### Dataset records
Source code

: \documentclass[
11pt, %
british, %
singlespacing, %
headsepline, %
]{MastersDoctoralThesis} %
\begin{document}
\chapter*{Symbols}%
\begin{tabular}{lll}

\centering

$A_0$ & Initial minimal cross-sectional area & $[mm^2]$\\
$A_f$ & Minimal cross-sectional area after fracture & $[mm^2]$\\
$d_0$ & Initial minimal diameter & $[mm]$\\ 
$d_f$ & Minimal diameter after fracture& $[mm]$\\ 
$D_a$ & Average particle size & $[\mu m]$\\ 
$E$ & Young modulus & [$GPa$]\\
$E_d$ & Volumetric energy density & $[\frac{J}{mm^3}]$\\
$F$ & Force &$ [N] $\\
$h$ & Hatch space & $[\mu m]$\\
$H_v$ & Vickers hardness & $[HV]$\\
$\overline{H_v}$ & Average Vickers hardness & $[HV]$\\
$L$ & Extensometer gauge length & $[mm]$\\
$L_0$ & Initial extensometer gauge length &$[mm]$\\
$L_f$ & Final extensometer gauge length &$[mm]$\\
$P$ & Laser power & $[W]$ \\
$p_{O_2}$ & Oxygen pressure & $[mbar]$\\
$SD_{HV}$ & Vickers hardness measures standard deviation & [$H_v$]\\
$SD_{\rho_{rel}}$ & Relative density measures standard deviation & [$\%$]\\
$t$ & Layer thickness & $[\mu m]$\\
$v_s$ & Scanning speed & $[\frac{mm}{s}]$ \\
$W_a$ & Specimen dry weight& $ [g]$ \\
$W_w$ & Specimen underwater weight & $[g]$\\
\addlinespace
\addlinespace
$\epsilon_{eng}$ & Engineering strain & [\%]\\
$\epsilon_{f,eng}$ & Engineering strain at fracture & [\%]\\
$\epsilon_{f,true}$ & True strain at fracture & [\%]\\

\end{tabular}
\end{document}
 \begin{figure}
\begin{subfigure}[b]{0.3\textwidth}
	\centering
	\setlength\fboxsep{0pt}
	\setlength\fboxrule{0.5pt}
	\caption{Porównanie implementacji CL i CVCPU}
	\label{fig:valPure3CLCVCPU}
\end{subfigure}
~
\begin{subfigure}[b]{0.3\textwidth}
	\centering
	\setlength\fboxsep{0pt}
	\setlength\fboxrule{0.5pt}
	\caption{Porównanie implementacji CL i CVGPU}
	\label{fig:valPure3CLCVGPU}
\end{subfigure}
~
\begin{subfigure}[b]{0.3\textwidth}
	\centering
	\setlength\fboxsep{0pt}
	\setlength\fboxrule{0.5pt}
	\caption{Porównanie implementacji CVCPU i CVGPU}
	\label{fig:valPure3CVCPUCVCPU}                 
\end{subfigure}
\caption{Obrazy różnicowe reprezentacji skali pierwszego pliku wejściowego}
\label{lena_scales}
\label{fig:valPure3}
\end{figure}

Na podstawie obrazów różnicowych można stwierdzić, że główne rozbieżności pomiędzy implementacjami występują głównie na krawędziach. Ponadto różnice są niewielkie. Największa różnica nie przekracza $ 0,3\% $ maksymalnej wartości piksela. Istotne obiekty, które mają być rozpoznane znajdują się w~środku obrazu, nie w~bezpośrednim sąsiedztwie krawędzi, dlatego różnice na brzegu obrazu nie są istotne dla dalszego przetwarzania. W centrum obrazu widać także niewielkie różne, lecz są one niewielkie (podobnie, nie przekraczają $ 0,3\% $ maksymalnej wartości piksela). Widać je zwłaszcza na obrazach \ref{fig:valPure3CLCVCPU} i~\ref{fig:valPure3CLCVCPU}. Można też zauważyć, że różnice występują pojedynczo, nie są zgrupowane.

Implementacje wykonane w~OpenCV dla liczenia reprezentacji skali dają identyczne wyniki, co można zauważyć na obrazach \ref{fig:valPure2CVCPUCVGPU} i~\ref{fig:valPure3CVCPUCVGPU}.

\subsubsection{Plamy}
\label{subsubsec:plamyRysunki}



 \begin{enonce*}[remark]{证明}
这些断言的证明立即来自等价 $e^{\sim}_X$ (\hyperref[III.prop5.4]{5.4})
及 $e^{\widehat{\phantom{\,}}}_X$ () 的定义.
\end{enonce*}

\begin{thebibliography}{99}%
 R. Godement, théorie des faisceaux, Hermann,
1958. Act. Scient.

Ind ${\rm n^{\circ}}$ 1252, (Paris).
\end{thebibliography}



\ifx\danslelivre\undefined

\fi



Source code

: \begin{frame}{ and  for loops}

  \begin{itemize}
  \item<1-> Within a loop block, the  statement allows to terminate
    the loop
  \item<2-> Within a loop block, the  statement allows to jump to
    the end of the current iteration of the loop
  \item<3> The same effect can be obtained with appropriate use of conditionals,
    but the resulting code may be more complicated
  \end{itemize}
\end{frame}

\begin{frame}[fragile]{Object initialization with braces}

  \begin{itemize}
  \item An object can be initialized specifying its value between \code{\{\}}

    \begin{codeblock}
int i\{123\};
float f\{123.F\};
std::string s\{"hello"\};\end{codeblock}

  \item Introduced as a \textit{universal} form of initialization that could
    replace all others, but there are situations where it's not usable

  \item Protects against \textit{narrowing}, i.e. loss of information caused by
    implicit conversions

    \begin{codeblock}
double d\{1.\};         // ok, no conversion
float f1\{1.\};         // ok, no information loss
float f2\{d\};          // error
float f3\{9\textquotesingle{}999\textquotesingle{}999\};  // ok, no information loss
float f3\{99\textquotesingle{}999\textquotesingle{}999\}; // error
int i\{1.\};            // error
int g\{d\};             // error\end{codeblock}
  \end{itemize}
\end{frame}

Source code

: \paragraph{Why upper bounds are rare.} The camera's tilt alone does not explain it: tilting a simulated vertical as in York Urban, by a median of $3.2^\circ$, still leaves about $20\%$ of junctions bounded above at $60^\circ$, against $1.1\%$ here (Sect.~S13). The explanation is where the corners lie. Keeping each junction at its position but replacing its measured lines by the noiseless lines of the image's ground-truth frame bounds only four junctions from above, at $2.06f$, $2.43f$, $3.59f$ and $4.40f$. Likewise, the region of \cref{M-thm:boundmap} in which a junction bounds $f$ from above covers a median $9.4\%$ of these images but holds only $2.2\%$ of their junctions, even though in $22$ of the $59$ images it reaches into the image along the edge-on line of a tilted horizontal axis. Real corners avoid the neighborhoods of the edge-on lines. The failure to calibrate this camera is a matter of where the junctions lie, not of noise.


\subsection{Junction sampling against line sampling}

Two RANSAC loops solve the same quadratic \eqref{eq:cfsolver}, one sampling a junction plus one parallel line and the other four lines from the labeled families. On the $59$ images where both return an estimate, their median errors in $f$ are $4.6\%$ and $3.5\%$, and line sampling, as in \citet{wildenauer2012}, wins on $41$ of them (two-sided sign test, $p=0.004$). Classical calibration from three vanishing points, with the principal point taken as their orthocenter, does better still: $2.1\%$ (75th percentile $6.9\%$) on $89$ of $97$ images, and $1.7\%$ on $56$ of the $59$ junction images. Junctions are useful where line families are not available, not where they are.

### Task description
From the line that has "modulus & [$GPa$]\\" through the line that has "deviation & [$\%$]\\", copy every line exactly as it appears above, and leave out all others.

### Response for this exercise
$E$ & Young modulus & [$GPa$]\\
$E_d$ & Volumetric energy density & $[\frac{J}{mm^3}]$\\
$F$ & Force &$ [N] $\\
$h$ & Hatch space & $[\mu m]$\\
$H_v$ & Vickers hardness & $[HV]$\\
$\overline{H_v}$ & Average Vickers hardness & $[HV]$\\
$L$ & Extensometer gauge length & $[mm]$\\
$L_0$ & Initial extensometer gauge length &$[mm]$\\
$L_f$ & Final extensometer gauge length &$[mm]$\\
$P$ & Laser power & $[W]$ \\
$p_{O_2}$ & Oxygen pressure & $[mbar]$\\
$SD_{HV}$ & Vickers hardness measures standard deviation & [$H_v$]\\
$SD_{\rho_{rel}}$ & Relative density measures standard deviation & [$\%$]\\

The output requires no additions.